The answer is Alabama.

But seriously folks. Current thinking is that something in our grass/soil/whatever either caused or aggravated a hind gut ulcer. Was it a serious problem? No. Is he a drama queen? Yes. It was just enough to make him a little bit cranky, degrade his movement, make him a little bit touchy.

Would he have been 100% way back when if we’d gone straight to this [Sand Colic]? Who knows. Perhaps some of the other stumbles of our drunkard’s walk took care of other issues. I know Fairy Godmother has been wondering what we did to the nice horse she sent down. Well, we finally found that horse.

Now – cross fingers – Milton’s only problems will come as a result of being a green racehorse owned by amateurs. That was also the case with Previous Horse, and he didn’t have a bad life.

Thank you for reading,
Katherine Walcott

In Chains

Once again, Rodney takes years to master what other horses handle as a matter of course.

You may have missed the important part of this picture [Trailer Training]. Or perhaps you were wondering about the 2-rope system. Until now, we have not been able to put a chain over Rodney’s nose. He would get hysterical, making the situation worse instead of better.

Then, I noticed when he was misbehaving about the trailer recently [ibid], he was being pushy rather than upset. Hmm. Time to try a chain again? It took some convincing to get it on the first time: alarm, head tossing, running about. I moved slowly and finally got it on and wrapped around the halter. FWIW, I like to run the chain up the side of the halter rather than just over the nose. That way the halter isn’t pulled into the off-side eye when you tug – ever so gently – on the leadshank. Rodney did not like the rattling sound, but he lived. I guess 7 years have built up some trust.

The second line is plain rope with a snap, used – in essence – as a snaffle lead, with the leather-and-chain as the curb lead. Sigh.

I wished we lived in a unFallen world wherein we could direct horses with the power of love alone. We don’t. When 1/2-ton of horse has a hissy fit about cows next to the show ring, the only thing that keeps the kite on the ground is control of the snoot. I’ve noticed that the first thing the warm, fuzzy horse gurus do is put a chain/rope over the nose, or sell you a special halter that does essentially the same thing

One year, we had just arrived at Nationals. I took Alvin for a walk to stretch his legs after the trailer ride. All we had were chain shanks. I dislike holding the bare chain, so I put it over his nose, even though I didn’t need it. This was Alvin. How bad could he be? HA. I barely kept control even with the chain. Old man was ready to party!

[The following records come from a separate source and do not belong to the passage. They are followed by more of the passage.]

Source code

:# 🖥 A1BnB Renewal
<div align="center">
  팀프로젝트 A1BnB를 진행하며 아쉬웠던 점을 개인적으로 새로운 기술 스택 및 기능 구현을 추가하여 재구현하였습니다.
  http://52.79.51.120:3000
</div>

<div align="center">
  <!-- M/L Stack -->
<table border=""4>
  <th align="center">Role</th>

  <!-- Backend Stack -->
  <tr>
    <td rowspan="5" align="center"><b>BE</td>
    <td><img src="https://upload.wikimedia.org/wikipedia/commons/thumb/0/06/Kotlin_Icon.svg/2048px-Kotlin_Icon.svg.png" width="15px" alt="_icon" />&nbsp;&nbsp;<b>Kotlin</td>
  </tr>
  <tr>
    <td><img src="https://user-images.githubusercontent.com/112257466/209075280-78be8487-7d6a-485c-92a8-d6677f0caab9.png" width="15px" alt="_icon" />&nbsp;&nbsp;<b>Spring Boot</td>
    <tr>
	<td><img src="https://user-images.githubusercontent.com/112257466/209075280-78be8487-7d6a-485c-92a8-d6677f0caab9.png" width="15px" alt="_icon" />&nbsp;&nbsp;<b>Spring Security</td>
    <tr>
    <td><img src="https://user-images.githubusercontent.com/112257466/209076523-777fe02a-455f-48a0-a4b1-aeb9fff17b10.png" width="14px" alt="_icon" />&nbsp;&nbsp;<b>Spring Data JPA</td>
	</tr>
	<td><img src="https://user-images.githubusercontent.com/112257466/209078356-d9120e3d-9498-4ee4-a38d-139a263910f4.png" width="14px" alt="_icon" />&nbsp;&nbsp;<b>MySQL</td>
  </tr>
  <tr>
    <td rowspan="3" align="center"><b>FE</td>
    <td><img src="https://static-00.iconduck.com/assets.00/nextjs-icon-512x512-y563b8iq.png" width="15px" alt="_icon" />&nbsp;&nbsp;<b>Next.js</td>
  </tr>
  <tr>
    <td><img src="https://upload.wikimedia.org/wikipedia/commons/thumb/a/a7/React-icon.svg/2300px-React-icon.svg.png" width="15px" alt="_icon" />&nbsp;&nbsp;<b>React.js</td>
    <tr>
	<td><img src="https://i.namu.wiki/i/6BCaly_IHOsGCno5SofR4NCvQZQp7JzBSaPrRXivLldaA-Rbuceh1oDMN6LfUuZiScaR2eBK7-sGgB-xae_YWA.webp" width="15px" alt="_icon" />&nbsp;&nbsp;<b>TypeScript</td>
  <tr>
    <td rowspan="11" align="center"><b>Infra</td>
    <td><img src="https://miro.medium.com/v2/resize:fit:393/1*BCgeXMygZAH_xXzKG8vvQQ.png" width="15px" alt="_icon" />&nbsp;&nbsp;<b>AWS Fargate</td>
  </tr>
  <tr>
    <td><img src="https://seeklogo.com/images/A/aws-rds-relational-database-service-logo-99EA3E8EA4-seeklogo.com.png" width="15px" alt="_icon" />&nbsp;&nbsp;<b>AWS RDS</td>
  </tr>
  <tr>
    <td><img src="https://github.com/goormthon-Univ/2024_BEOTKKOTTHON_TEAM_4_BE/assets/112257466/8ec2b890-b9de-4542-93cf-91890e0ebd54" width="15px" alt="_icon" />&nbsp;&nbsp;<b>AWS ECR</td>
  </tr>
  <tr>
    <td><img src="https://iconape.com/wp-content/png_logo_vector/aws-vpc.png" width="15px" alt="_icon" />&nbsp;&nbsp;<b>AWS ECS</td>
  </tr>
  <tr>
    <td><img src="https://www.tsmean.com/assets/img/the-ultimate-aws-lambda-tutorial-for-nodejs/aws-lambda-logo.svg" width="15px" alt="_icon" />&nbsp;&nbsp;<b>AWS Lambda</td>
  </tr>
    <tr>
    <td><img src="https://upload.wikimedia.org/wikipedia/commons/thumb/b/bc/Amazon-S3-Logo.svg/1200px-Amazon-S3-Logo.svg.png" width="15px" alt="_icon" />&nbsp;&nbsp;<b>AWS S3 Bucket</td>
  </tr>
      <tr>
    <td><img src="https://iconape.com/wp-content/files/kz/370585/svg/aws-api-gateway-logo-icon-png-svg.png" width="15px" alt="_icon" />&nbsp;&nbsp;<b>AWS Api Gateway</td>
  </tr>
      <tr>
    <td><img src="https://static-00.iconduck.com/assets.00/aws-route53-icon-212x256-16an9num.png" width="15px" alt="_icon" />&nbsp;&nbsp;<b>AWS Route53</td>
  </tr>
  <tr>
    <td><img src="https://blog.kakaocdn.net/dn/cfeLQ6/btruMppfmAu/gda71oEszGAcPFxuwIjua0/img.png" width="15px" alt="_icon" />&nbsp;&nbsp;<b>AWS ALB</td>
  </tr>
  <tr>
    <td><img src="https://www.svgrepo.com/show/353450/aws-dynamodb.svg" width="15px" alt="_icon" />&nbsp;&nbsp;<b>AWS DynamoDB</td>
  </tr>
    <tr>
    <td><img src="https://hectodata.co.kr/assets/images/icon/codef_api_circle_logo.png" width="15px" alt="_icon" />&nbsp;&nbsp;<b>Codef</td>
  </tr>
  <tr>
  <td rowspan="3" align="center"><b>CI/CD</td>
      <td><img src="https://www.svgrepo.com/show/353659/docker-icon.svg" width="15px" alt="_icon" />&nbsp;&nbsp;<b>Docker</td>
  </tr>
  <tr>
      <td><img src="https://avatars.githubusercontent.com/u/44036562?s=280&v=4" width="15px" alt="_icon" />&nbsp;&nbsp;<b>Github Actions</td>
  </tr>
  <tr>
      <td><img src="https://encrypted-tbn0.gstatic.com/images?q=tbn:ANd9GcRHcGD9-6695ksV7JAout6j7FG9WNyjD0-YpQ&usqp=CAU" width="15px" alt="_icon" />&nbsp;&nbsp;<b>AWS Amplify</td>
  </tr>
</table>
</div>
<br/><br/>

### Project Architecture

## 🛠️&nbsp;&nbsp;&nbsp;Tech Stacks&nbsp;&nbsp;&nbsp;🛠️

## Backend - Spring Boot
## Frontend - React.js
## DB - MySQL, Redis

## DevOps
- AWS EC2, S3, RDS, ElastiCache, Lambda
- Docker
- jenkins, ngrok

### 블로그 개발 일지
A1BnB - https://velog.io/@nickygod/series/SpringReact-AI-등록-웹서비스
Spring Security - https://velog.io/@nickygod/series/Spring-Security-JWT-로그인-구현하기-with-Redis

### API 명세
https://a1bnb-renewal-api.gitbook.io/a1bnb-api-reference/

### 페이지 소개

So, we are one step closer to taking Rodney places. I had been reluctant to step out into the world without emergency brakes. Will this lead to anything? Will he ever become my awesome show horse? Who knows. At least it’s progress.

Thank you for reading,
Katherine Walcott

Trailer Training

More stand lessons [Here We Stand 2013, Rodney Lately 2017]. This time, we are standing near/in the trailer.

Since the incident [Dubious Future], Rodney gets goofy when he leaves the pasture. When I went to get him for the farrier, he refused to leave the field. He broke his ground tie while I unchained the gate – he never does this – and ran to the far end of the pasture. When I hauled him back up, he would stop every 50 feet, ‘Don’t wanna.’ Walk. Pause. ‘Ain’t gonna.’ Walk. Pause. He thought he was headed for the trailer. Once out, he kept staring over his shoulder. Trying to keep his eye on the hideous white box?

First remedial session: No. Not hysteria, just no. Got on with inducement in the form of showing him the buggy whip. Second remedial session: no inducement, front feet on. Third (or maybe the fourth? I’ve lost count.) remedial session: stood on trailer eating hay. Backed off. Got on. Stood on trailer eating hay. Backed off. And so on.

In the Department of Silver Linings, it’s nice to be doing something I’m good at. Riding? Show nerves? No idea what happens inside my own head. Teaching a horse to be a happy-loading pony? I got this.

Thank you for reading,
Katherine Walcott

Leading Him On

On our walks, Milton has graduated from a chain over his nose to a plain leadrope. Okay, the ears are still back, but it’s more ‘Whatever, Dude.’ and less plotting misbehavior.

Milton has also relaxed sufficiently to be on a leadrope at Stepping Stone. Although we always pack a chain leadshank, just in case.

Chain posts
[Milton 2.0]
[Milton’s Moods] Photo source, last year.
[Milton’s Remediation]
[Proper Walk Protocol] Still on a chain in late May, this year.

Does this photo shoot come with cookies?

Thank you for reading,
Katherine Walcott

Cookie Ball!

Nose-It! Equine Ball Flat Fill Treat Dispenser
via Amazon (not available direct)

I don’t usually buy cat/dog/horse toys. I am concerned they will become unused, decorative lumps of plastic. We bought what we call the “Cookie Ball” after watching Bliss and Jewel play with theirs at CAA [Show Report]. At one point, Bliss heard Jewel playing with the ball – the rattling treats make a distinctive sound – and got offended that someone else had HER ball.

Our guys love it. No ramp-up time. We presented the cookie ball. They each say, ‘Ah ha! Treats!’ and began to whack it around. Any horse who has ever flipped over a feed pan knows how to do this. I think humans underestimate the power of smell. Note, we have to fill it with “good” treats. They did not feel it is worth the effort for mediocre treats.

Rodney gets the cookie ball with a baker’s dozen of horse cookies as a stall toy when Milton goes to Stepping Stone. He empties all but one or two. In his defense, that last one is hard to fish out.

Comments: There is a small drainage hole on the bottom, opposite the treat hole, for cleaning. It is a clever design but I find I still have to mop out the last bit of water. Our area is bad for fire ants and mice, so I clean the ball each time and keep it in the house. YMMV.

Disclosure: no contact with company other than as a customer.